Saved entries
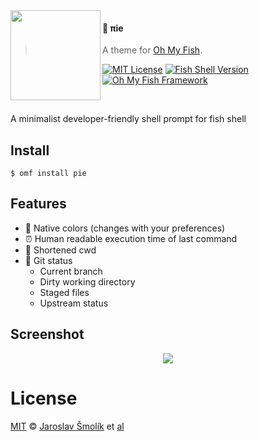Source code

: <img src="https://cdn.rawgit.com/oh-my-fish/oh-my-fish/e4f1c2e0219a17e2c748b824004c8d0b38055c16/docs/logo.svg" align="left" width="144px" height="144px"/>

#### 🥧 πie
> A theme for [Oh My Fish][omf-link].

[![MIT License](https://img.shields.io/badge/license-MIT-007EC7.svg?style=flat-square)](/LICENSE)
[![Fish Shell Version](https://img.shields.io/badge/fish-v2.2.0-007EC7.svg?style=flat-square)](https://fishshell.com)
[![Oh My Fish Framework](https://img.shields.io/badge/Oh%20My%20Fish-Framework-007EC7.svg?style=flat-square)](https://www.github.com/oh-my-fish/oh-my-fish)


<br/>

A minimalist developer-friendly shell prompt for fish shell

## Install

```fish
$ omf install pie
```


## Features

* 🎨 Native colors (changes with your preferences)
* ⏰ Human readable execution time of last command
* 📂 Shortened cwd
* 🔁 Git status
    - Current branch
    - Dirty working directory
    - Staged files
    - Upstream status


## Screenshot

<p align="center">
<img src="{{SCREENSHOT_URL}}">
</p>


# License

[MIT][mit] © [Jaroslav Šmolík][author] et [al][contributors]


[mit]:            https://opensource.org/licenses/MIT
[author]:         https://github.com/grissius
[contributors]:   https://github.com/grissius/theme-pie/graphs/contributors
[omf-link]:       https://www.github.com/oh-my-fish/oh-my-fish

[license-badge]:  https://img.shields.io/badge/license-MIT-007EC7.svg?style=flat-square
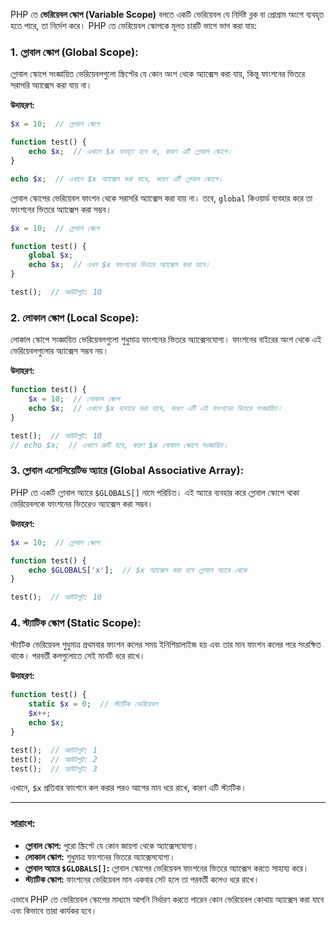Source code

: PHP তে **ভেরিয়েবল স্কোপ (Variable Scope)** বলতে একটি ভেরিয়েবল যে নির্দিষ্ট ব্লক বা প্রোগ্রাম অংশে ব্যবহৃত হতে পারে, তা নির্দেশ করে। PHP তে ভেরিয়েবল স্কোপকে মূলত চারটি ভাগে ভাগ করা যায়:

### 1. **গ্লোবাল স্কোপ (Global Scope):**

গ্লোবাল স্কোপে সংজ্ঞায়িত ভেরিয়েবলগুলো স্ক্রিপ্টের যে কোন অংশ থেকে অ্যাক্সেস করা যায়, কিন্তু ফাংশনের ভিতরে সরাসরি অ্যাক্সেস করা যায় না।

**উদাহরণ:**

```php
$x = 10;  // গ্লোবাল স্কোপ

function test() {
    echo $x;  // এখানে $x ব্যবহৃত হবে না, কারণ এটি গ্লোবাল স্কোপে।
}

echo $x;  // এখানে $x অ্যাক্সেস করা যাবে, কারণ এটি গ্লোবাল স্কোপে।
```

গ্লোবাল স্কোপের ভেরিয়েবল ফাংশন থেকে সরাসরি অ্যাক্সেস করা যায় না। তবে, `global` কিওয়ার্ড ব্যবহার করে তা ফাংশনের ভিতরে অ্যাক্সেস করা সম্ভব।

```php
$x = 10;  // গ্লোবাল স্কোপ

function test() {
    global $x;
    echo $x;  // এখন $x ফাংশনের ভিতরে অ্যাক্সেস করা যাবে।
}

test();  // আউটপুট: 10
```

### 2. **লোকাল স্কোপ (Local Scope):**

লোকাল স্কোপে সংজ্ঞায়িত ভেরিয়েবলগুলো শুধুমাত্র ফাংশনের ভিতরে অ্যাক্সেসযোগ্য। ফাংশনের বাইরের অংশ থেকে এই ভেরিয়েবলগুলোর অ্যাক্সেস সম্ভব নয়।

**উদাহরণ:**

```php
function test() {
    $x = 10;  // লোকাল স্কোপ
    echo $x;  // এখানে $x ব্যবহার করা যাবে, কারণ এটি এই ফাংশনের ভিতরে সংজ্ঞায়িত।
}

test();  // আউটপুট: 10
// echo $x;  // এখানে ত্রুটি হবে, কারণ $x লোকাল স্কোপে সংজ্ঞায়িত।
```

### 3. **গ্লোবাল এসোসিয়েটিভ অ্যারে (Global Associative Array):**

PHP তে একটি গ্লোবাল অ্যারে `$GLOBALS[]` নামে পরিচিত। এই অ্যারে ব্যবহার করে গ্লোবাল স্কোপে থাকা ভেরিয়েবলকে ফাংশনের ভিতরেও অ্যাক্সেস করা সম্ভব।

**উদাহরণ:**

```php
$x = 10;  // গ্লোবাল স্কোপ

function test() {
    echo $GLOBALS['x'];  // $x অ্যাক্সেস করা হবে গ্লোবাল অ্যারে থেকে
}

test();  // আউটপুট: 10
```

### 4. **স্ট্যাটিক স্কোপ (Static Scope):**

স্ট্যাটিক ভেরিয়েবল শুধুমাত্র প্রথমবার ফাংশন কলের সময় ইনিশিয়ালাইজ হয় এবং তার মান ফাংশন কলের পরে সংরক্ষিত থাকে। পরবর্তী কলগুলোতে সেই মানটি ধরে রাখে।

**উদাহরণ:**

```php
function test() {
    static $x = 0;  // স্ট্যাটিক ভেরিয়েবল
    $x++;
    echo $x;
}

test();  // আউটপুট: 1
test();  // আউটপুট: 2
test();  // আউটপুট: 3
```

এখানে, `$x` প্রতিবার ফাংশনে কল করার পরও আগের মান ধরে রাখে, কারণ এটি স্ট্যাটিক।

---

### সারাংশ:

- **গ্লোবাল স্কোপ:** পুরো স্ক্রিপ্টে যে কোন জায়গা থেকে অ্যাক্সেসযোগ্য।
- **লোকাল স্কোপ:** শুধুমাত্র ফাংশনের ভিতরে অ্যাক্সেসযোগ্য।
- **গ্লোবাল অ্যারে `$GLOBALS[]`:** গ্লোবাল স্কোপের ভেরিয়েবল ফাংশনের ভিতরে অ্যাক্সেস করতে সাহায্য করে।
- **স্ট্যাটিক স্কোপ:** ফাংশনের ভেরিয়েবল মান একবার সেট হলে তা পরবর্তী কলেও ধরে রাখে।

এভাবে PHP তে ভেরিয়েবল স্কোপের মাধ্যমে আপনি নির্ধারণ করতে পারেন কোন ভেরিয়েবল কোথায় অ্যাক্সেস করা যাবে এবং কিভাবে তারা কার্যকর হবে।

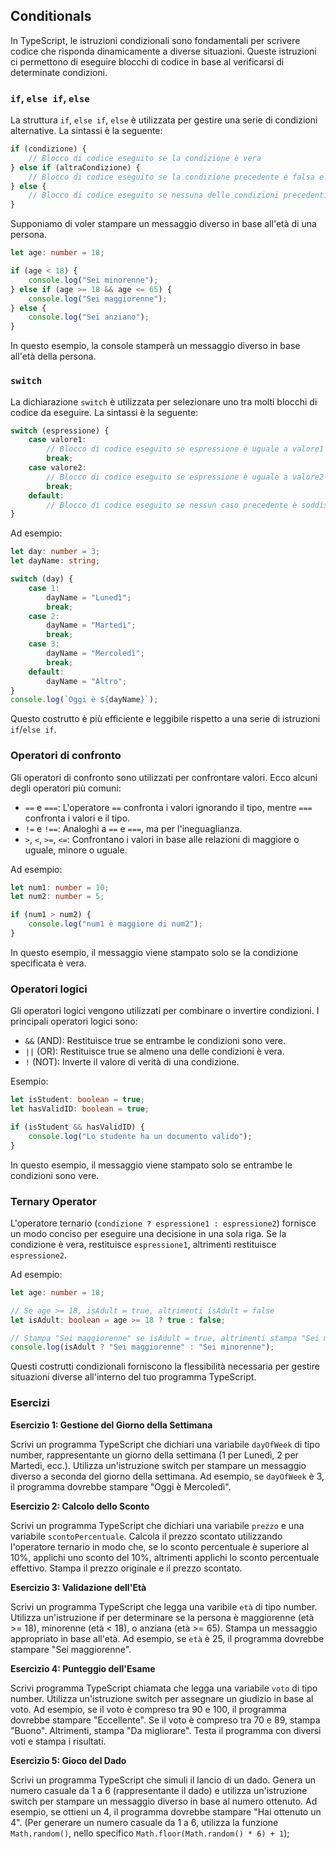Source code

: ## Conditionals

In TypeScript, le istruzioni condizionali sono fondamentali per scrivere codice che risponda dinamicamente a diverse situazioni. Queste istruzioni ci permettono di eseguire blocchi di codice in base al verificarsi di determinate condizioni.

### `if`, `else if`, `else`

La struttura `if`, `else if`, `else` è utilizzata per gestire una serie di condizioni alternative. La sintassi è la seguente:

```typescript
if (condizione) {
    // Blocco di codice eseguito se la condizione è vera
} else if (altraCondizione) {
    // Blocco di codice eseguito se la condizione precedente è falsa e questa è vera
} else {
    // Blocco di codice eseguito se nessuna delle condizioni precedenti è vera
}
```

Supponiamo di voler stampare un messaggio diverso in base all'età di una persona.

```typescript
let age: number = 18;

if (age < 18) {
    console.log("Sei minorenne");
} else if (age >= 18 && age <= 65) {
    console.log("Sei maggiorenne");
} else {
    console.log("Sei anziano");
}
```

In questo esempio, la console stamperà un messaggio diverso in base all'età della persona.

### `switch`

La dichiarazione `switch` è utilizzata per selezionare uno tra molti blocchi di codice da eseguire. La sintassi è la seguente:

```typescript
switch (espressione) {
    case valore1:
        // Blocco di codice eseguito se espressione è uguale a valore1
        break;
    case valore2:
        // Blocco di codice eseguito se espressione è uguale a valore2
        break;
    default:
        // Blocco di codice eseguito se nessun caso precedente è soddisfatto
}
```

Ad esempio:

```typescript
let day: number = 3;
let dayName: string;

switch (day) {
    case 1:
        dayName = "Lunedì";
        break;
    case 2:
        dayName = "Martedì";
        break;
    case 3:
        dayName = "Mercoledì";
        break;
    default:
        dayName = "Altro";
}
console.log(`Oggi è ${dayName}`);
```

Questo costrutto è più efficiente e leggibile rispetto a una serie di istruzioni `if`/`else if`.

### Operatori di confronto

Gli operatori di confronto sono utilizzati per confrontare valori. Ecco alcuni degli operatori più comuni:

- `==` e `===`: L'operatore `==` confronta i valori ignorando il tipo, mentre `===` confronta i valori e il tipo.
- `!=` e `!==`: Analoghi a `==` e `===`, ma per l'ineguaglianza.
- `>`, `<`, `>=`, `<=`: Confrontano i valori in base alle relazioni di maggiore o uguale, minore o uguale.

Ad esempio:

```typescript
let num1: number = 10;
let num2: number = 5;

if (num1 > num2) {
    console.log("num1 è maggiore di num2");
}
```

In questo esempio, il messaggio viene stampato solo se la condizione specificata è vera.

### Operatori logici

Gli operatori logici vengono utilizzati per combinare o invertire condizioni. I principali operatori logici sono:

- `&&` (AND): Restituisce true se entrambe le condizioni sono vere.
- `||` (OR): Restituisce true se almeno una delle condizioni è vera.
- `!` (NOT): Inverte il valore di verità di una condizione.

Esempio:

```typescript
let isStudent: boolean = true;
let hasValidID: boolean = true;

if (isStudent && hasValidID) {
    console.log("Lo studente ha un documento valido");
}
```

In questo esempio, il messaggio viene stampato solo se entrambe le condizioni sono vere.

### Ternary Operator

L'operatore ternario (`condizione ? espressione1 : espressione2`) fornisce un modo conciso per eseguire una decisione in una sola riga. Se la condizione è vera, restituisce `espressione1`, altrimenti restituisce `espressione2`.

Ad esempio:

```typescript
let age: number = 18;

// Se age >= 18, isAdult = true, altrimenti isAdult = false
let isAdult: boolean = age >= 18 ? true : false;

// Stampa "Sei maggiorenne" se isAdult = true, altrimenti stampa "Sei minorenne"
console.log(isAdult ? "Sei maggiorenne" : "Sei minorenne");
```

Questi costrutti condizionali forniscono la flessibilità necessaria per gestire situazioni diverse all'interno del tuo programma TypeScript.

### Esercizi

**Esercizio 1: Gestione del Giorno della Settimana**

Scrivi un programma TypeScript che dichiari una variabile `dayOfWeek` di tipo number, rappresentante un giorno della settimana (1 per Lunedì, 2 per Martedì, ecc.). Utilizza un'istruzione switch per stampare un messaggio diverso a seconda del giorno della settimana. Ad esempio, se `dayOfWeek` è 3, il programma dovrebbe stampare "Oggi è Mercoledì".

**Esercizio 2: Calcolo dello Sconto**

Scrivi un programma TypeScript che dichiari una variabile `prezzo` e una variabile `scontoPercentuale`. Calcola il prezzo scontato utilizzando l'operatore ternario in modo che, se lo sconto percentuale è superiore al 10%, applichi uno sconto del 10%, altrimenti applichi lo sconto percentuale effettivo. Stampa il prezzo originale e il prezzo scontato.

**Esercizio 3: Validazione dell'Età**

Scrivi un programma TypeScript che legga una varibile `età` di tipo number. Utilizza un'istruzione if per determinare se la persona è maggiorenne (età >= 18), minorenne (età < 18), o anziana (età >= 65). Stampa un messaggio appropriato in base all'età. Ad esempio, se `età` è 25, il programma dovrebbe stampare "Sei maggiorenne".

**Esercizio 4: Punteggio dell'Esame**

Scrivi programma TypeScript chiamata che legga una variabile `voto` di tipo number. Utilizza un'istruzione switch per assegnare un giudizio in base al voto. Ad esempio, se il voto è compreso tra 90 e 100, il programma dovrebbe stampare "Eccellente". Se il voto è compreso tra 70 e 89, stampa "Buono". Altrimenti, stampa "Da migliorare". Testa il programma con diversi voti e stampa i risultati.

**Esercizio 5: Gioco del Dado**

Scrivi un programma TypeScript che simuli il lancio di un dado. Genera un numero casuale da 1 a 6 (rappresentante il dado) e utilizza un'istruzione switch per stampare un messaggio diverso in base al numero ottenuto. Ad esempio, se ottieni un 4, il programma dovrebbe stampare "Hai ottenuto un 4". (Per generare un numero casuale da 1 a 6, utilizza la funzione `Math.random()`, nello specifico `Math.floor(Math.random() * 6) + 1`);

Assigned task – Copy out each line carrying the string "dayName" from the data.

Exercise output –
let dayName: string;
        dayName = "Lunedì";
        dayName = "Martedì";
        dayName = "Mercoledì";
        dayName = "Altro";
console.log(`Oggi è ${dayName}`);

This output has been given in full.